I was thinking during my lunch hour that you can also put in a hazards box. Something that says these types of gases will be produced. You should follow these precautions. Gloves, Shield, Apron, Respirator
Be aware: Chlorine Gas, Hydrogen Gas, etc...


Just so people don't kill themselves!


----------



## enragedcow (Jul 25, 2008)

NuggetHuntingFool said:


> I was thinking during my lunch hour that you can also put in a hazards box. Something that says these types of gases will be produced. You should follow these precautions. Gloves, Shield, Apron, Respirator
> Be aware: Chlorine Gas, Hydrogen Gas, etc...
> 
> 
> Just so people don't kill themselves!



Wow, one of us is clearly psychic... I was doing that just as you posted it, then I uploaded the new attachment... then I saw your post.

Good stuff


----------



## NuggetHuntingFool (Jul 25, 2008)

Nice! Downloading now!

Thanks!

EDIT:
Says attachment is gone???


----------



## enragedcow (Jul 25, 2008)

NuggetHuntingFool said:


> Nice! Downloading now!
> 
> Thanks!
> 
> ...



Still? It should be back, I just tried it, works for me... hmm...


----------



## NuggetHuntingFool (Jul 25, 2008)

Got it.

Nice & thanks.


----------



## lazersteve (Jul 25, 2008)

The flow chart is a good start but needs some fine tuning.

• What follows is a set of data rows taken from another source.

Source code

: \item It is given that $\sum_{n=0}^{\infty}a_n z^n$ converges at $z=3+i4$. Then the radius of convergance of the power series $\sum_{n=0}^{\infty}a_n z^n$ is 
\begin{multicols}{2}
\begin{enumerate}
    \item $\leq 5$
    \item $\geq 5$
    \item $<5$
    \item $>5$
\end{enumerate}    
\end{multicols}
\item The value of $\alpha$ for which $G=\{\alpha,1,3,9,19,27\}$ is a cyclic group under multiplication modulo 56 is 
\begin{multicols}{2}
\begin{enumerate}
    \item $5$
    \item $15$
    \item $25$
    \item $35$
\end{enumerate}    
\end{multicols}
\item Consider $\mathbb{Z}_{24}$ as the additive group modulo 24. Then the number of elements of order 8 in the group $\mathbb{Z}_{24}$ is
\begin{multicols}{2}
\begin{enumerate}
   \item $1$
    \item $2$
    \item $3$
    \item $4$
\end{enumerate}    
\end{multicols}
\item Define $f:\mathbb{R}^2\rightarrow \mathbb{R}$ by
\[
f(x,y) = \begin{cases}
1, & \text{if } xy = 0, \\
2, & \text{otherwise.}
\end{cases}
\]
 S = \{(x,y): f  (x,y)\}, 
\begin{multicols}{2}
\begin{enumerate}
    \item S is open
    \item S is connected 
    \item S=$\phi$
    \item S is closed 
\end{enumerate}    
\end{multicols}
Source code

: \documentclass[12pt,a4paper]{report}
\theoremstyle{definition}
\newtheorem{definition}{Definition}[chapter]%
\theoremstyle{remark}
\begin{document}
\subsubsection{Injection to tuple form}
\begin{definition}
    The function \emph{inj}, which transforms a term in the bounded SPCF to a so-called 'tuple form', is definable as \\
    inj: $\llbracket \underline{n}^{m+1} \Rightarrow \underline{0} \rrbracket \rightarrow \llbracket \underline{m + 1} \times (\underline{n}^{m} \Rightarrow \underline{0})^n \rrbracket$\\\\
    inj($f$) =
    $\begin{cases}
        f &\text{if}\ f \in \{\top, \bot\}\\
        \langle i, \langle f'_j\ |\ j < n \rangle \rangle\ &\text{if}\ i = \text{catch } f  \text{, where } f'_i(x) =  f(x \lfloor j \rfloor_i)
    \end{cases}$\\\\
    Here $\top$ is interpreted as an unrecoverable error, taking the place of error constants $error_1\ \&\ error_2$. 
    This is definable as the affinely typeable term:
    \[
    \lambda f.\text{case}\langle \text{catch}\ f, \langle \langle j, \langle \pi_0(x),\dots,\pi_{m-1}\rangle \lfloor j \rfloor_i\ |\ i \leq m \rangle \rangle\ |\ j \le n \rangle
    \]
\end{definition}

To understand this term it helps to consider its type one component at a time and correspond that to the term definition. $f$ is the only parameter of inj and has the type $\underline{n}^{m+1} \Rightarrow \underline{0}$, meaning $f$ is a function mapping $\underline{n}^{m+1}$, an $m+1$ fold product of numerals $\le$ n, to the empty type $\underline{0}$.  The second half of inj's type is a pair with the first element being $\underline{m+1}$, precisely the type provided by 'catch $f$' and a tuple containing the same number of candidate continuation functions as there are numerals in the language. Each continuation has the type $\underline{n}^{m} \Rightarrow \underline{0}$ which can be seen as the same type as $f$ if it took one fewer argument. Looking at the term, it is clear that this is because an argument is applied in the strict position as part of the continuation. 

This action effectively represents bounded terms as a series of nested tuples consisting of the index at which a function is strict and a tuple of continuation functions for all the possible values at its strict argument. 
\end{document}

Here's some of the quick things I saw:

* I noticed it doesn't include the inner bucket strainer idea. This is critical to good agitation and ease in separating the foils from the solution.

* No mention is made of testing for gold in the solution.

* The number of filter papers used is not mentioned.

* Testing of the used solution for the presence of CuCl (copper I chloride) is not mentioned.

* The foils get washed with HCl before they go to the HCl-Cl. This removes the gray/off-white copper I chloride that is commonly found in the foils after pouring the liquid off.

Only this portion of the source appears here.